> [Exercise directions] Go through the following data and transcribe exactly the stretch of lines from the one holding "friend or a city." to the one holding "match the substring.", both included.

Stored data
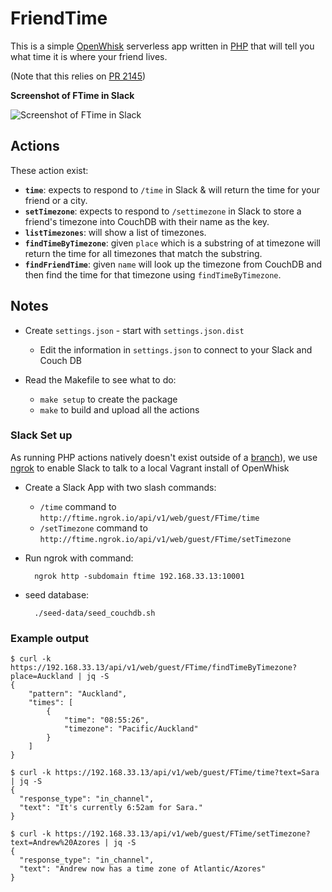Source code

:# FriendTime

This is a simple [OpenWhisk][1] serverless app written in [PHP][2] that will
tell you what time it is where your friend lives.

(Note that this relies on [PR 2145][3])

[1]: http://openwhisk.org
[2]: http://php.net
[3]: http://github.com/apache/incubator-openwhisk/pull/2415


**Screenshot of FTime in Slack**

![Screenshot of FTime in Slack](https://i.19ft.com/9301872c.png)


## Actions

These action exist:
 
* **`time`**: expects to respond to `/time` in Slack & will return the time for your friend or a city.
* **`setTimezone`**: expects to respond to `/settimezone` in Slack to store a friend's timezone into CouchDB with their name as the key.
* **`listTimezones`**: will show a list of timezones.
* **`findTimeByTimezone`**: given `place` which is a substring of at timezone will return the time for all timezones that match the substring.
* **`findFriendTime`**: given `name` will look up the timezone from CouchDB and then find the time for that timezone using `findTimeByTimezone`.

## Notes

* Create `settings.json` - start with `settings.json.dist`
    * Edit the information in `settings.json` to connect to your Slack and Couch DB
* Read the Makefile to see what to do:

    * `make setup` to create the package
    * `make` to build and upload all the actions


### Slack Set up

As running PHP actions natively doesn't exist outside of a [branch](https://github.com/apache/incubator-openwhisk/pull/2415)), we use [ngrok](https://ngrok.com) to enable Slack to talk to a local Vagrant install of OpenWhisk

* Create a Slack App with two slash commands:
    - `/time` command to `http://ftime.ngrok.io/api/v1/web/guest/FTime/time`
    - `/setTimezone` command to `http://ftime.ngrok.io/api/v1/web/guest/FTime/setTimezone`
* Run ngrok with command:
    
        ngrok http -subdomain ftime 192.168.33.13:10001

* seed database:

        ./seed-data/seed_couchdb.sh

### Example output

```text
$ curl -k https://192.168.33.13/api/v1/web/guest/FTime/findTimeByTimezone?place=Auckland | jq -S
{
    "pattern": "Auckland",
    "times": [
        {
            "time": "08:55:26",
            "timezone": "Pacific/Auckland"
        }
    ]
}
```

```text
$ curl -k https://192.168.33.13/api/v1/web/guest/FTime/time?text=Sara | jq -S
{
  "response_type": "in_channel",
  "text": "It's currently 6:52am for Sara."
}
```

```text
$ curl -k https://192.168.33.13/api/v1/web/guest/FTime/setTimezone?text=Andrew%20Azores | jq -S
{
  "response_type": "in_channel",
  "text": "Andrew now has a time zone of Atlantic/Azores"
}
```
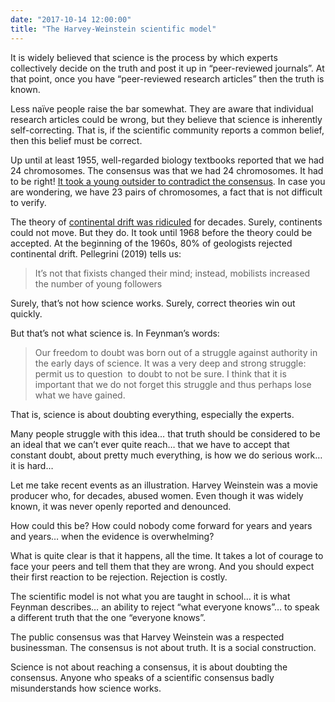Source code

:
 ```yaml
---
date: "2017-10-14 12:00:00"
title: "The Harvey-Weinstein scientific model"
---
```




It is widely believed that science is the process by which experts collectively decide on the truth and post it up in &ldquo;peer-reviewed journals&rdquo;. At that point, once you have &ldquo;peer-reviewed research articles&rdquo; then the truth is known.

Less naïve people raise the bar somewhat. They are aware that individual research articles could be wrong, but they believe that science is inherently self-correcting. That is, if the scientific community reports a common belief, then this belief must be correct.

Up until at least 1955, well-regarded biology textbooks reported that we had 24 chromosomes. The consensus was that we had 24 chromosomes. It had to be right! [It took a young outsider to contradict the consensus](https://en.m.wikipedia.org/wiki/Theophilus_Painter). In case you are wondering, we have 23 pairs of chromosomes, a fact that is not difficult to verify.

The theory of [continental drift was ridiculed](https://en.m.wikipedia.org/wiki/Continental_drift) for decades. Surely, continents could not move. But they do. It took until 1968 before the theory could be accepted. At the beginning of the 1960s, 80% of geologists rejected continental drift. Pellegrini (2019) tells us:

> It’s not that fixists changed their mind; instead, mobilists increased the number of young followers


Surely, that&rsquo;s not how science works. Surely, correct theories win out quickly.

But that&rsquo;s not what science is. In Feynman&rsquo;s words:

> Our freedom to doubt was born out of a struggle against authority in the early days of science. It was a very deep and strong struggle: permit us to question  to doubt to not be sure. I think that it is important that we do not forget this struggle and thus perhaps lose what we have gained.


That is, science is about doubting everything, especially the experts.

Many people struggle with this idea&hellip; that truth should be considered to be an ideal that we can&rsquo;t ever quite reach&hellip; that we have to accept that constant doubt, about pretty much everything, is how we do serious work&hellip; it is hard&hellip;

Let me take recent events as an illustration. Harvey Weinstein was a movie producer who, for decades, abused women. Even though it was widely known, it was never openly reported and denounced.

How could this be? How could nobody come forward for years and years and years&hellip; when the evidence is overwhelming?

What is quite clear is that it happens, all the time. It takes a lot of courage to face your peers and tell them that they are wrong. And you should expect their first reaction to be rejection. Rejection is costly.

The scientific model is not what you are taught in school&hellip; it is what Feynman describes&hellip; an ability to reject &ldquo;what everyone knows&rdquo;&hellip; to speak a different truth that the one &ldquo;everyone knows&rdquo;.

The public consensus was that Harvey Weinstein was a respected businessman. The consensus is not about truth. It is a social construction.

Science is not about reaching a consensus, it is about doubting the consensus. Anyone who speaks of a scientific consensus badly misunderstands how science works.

> [Answer section]
* **`time`**: expects to respond to `/time` in Slack & will return the time for your friend or a city.
* **`setTimezone`**: expects to respond to `/settimezone` in Slack to store a friend's timezone into CouchDB with their name as the key.
* **`listTimezones`**: will show a list of timezones.
* **`findTimeByTimezone`**: given `place` which is a substring of at timezone will return the time for all timezones that match the substring.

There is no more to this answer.